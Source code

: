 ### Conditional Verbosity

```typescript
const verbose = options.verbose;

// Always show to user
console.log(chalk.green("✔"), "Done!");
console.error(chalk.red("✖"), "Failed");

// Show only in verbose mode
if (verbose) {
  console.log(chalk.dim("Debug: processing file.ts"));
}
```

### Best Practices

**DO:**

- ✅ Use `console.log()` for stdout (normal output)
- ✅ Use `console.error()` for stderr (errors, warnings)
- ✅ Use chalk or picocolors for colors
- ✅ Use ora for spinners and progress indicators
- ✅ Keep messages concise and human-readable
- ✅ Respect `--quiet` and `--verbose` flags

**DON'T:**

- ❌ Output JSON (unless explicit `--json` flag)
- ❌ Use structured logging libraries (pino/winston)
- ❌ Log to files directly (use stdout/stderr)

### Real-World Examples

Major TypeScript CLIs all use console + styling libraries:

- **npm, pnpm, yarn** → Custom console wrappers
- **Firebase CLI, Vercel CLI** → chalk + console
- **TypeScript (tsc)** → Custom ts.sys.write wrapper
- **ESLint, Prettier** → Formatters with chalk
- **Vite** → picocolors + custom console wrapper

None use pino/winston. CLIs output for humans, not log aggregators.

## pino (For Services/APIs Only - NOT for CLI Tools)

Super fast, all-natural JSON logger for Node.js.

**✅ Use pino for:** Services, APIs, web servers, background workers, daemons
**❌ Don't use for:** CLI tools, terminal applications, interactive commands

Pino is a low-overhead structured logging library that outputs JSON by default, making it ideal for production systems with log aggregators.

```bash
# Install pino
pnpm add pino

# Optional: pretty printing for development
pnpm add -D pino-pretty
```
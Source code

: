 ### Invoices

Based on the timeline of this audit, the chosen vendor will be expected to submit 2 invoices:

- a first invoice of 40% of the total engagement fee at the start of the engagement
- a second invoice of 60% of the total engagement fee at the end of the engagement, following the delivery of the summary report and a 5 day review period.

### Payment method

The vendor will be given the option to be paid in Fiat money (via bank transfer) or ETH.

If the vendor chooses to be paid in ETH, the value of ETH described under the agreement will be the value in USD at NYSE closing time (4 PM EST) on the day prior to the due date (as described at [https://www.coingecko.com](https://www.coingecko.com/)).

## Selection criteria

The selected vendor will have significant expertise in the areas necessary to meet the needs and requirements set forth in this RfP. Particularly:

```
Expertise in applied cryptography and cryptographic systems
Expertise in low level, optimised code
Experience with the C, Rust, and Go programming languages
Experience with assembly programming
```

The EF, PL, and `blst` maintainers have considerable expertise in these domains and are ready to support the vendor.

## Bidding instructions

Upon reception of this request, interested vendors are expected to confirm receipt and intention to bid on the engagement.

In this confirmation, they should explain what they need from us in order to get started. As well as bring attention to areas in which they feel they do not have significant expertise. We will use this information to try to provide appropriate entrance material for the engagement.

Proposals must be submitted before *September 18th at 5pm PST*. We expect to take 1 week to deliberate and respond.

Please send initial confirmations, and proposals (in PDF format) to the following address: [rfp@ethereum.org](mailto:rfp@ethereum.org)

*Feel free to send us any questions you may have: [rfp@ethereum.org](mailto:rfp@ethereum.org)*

What to work on
For this exercise, gather every line of the data that contains the word "console".

Answer section
console.log(chalk.green("✔"), "Done!");
console.error(chalk.red("✖"), "Failed");
  console.log(chalk.dim("Debug: processing file.ts"));
- ✅ Use `console.log()` for stdout (normal output)
- ✅ Use `console.error()` for stderr (errors, warnings)
Major TypeScript CLIs all use console + styling libraries:
- **npm, pnpm, yarn** → Custom console wrappers
- **Firebase CLI, Vercel CLI** → chalk + console
- **Vite** → picocolors + custom console wrapper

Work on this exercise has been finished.